• _ACTIVITY_:
Could you output the entire listing without altering anything?
==*==
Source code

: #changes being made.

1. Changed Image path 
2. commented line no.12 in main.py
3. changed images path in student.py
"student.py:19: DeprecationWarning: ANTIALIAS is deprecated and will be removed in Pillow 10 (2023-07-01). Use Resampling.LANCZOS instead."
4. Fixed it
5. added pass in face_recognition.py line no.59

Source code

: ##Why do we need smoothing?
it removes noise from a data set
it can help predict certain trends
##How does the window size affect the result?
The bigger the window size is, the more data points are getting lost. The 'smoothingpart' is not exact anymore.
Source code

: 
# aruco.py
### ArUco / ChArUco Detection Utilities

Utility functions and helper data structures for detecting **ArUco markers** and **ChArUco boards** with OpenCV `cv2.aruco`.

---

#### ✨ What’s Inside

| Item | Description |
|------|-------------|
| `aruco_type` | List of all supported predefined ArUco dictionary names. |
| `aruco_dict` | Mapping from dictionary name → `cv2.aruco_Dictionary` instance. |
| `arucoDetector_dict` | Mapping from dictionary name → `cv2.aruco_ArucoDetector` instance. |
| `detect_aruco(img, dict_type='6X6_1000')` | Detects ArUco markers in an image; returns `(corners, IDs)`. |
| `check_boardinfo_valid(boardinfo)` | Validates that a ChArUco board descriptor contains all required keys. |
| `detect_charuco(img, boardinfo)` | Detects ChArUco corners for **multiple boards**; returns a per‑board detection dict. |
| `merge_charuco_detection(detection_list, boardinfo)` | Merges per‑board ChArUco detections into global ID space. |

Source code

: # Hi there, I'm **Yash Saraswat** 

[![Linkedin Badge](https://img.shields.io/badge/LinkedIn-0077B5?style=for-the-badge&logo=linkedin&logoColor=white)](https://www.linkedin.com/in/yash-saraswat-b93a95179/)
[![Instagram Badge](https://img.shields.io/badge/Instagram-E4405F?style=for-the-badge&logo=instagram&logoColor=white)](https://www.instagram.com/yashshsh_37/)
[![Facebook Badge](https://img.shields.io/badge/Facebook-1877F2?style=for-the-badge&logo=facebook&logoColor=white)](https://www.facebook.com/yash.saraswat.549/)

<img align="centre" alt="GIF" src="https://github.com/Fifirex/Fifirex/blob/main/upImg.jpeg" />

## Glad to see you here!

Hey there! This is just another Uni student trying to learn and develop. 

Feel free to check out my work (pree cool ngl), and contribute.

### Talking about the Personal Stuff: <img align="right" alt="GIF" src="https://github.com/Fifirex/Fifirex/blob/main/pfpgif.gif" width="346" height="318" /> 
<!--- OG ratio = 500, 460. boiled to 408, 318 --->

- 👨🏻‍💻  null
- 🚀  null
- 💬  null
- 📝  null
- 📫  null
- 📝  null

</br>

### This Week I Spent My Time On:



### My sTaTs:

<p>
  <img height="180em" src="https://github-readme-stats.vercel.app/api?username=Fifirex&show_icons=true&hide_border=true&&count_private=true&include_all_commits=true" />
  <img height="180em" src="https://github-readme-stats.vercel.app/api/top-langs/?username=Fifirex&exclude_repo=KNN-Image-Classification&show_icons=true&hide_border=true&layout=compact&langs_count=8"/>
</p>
==*==
• _COMPLETED EXERCISE_:
Source code

: #changes being made.

1. Changed Image path 
2. commented line no.12 in main.py
3. changed images path in student.py
"student.py:19: DeprecationWarning: ANTIALIAS is deprecated and will be removed in Pillow 10 (2023-07-01). Use Resampling.LANCZOS instead."
4. Fixed it
5. added pass in face_recognition.py line no.59

Source code

: ##Why do we need smoothing?
it removes noise from a data set
it can help predict certain trends
##How does the window size affect the result?
The bigger the window size is, the more data points are getting lost. The 'smoothingpart' is not exact anymore.
Source code

: 
# aruco.py
### ArUco / ChArUco Detection Utilities

Utility functions and helper data structures for detecting **ArUco markers** and **ChArUco boards** with OpenCV `cv2.aruco`.

---

#### ✨ What’s Inside

| Item | Description |
|------|-------------|
| `aruco_type` | List of all supported predefined ArUco dictionary names. |
| `aruco_dict` | Mapping from dictionary name → `cv2.aruco_Dictionary` instance. |
| `arucoDetector_dict` | Mapping from dictionary name → `cv2.aruco_ArucoDetector` instance. |
| `detect_aruco(img, dict_type='6X6_1000')` | Detects ArUco markers in an image; returns `(corners, IDs)`. |
| `check_boardinfo_valid(boardinfo)` | Validates that a ChArUco board descriptor contains all required keys. |
| `detect_charuco(img, boardinfo)` | Detects ChArUco corners for **multiple boards**; returns a per‑board detection dict. |
| `merge_charuco_detection(detection_list, boardinfo)` | Merges per‑board ChArUco detections into global ID space. |

Source code

: # Hi there, I'm **Yash Saraswat** 

[![Linkedin Badge](https://img.shields.io/badge/LinkedIn-0077B5?style=for-the-badge&logo=linkedin&logoColor=white)](https://www.linkedin.com/in/yash-saraswat-b93a95179/)
[![Instagram Badge](https://img.shields.io/badge/Instagram-E4405F?style=for-the-badge&logo=instagram&logoColor=white)](https://www.instagram.com/yashshsh_37/)
[![Facebook Badge](https://img.shields.io/badge/Facebook-1877F2?style=for-the-badge&logo=facebook&logoColor=white)](https://www.facebook.com/yash.saraswat.549/)

<img align="centre" alt="GIF" src="https://github.com/Fifirex/Fifirex/blob/main/upImg.jpeg" />

## Glad to see you here!

Hey there! This is just another Uni student trying to learn and develop. 

Feel free to check out my work (pree cool ngl), and contribute.

### Talking about the Personal Stuff: <img align="right" alt="GIF" src="https://github.com/Fifirex/Fifirex/blob/main/pfpgif.gif" width="346" height="318" /> 
<!--- OG ratio = 500, 460. boiled to 408, 318 --->

- 👨🏻‍💻  null
- 🚀  null
- 💬  null
- 📝  null
- 📫  null
- 📝  null

</br>

### This Week I Spent My Time On:



### My sTaTs:

<p>
  <img height="180em" src="https://github-readme-stats.vercel.app/api?username=Fifirex&show_icons=true&hide_border=true&&count_private=true&include_all_commits=true" />
  <img height="180em" src="https://github-readme-stats.vercel.app/api/top-langs/?username=Fifirex&exclude_repo=KNN-Image-Classification&show_icons=true&hide_border=true&layout=compact&langs_count=8"/>
</p>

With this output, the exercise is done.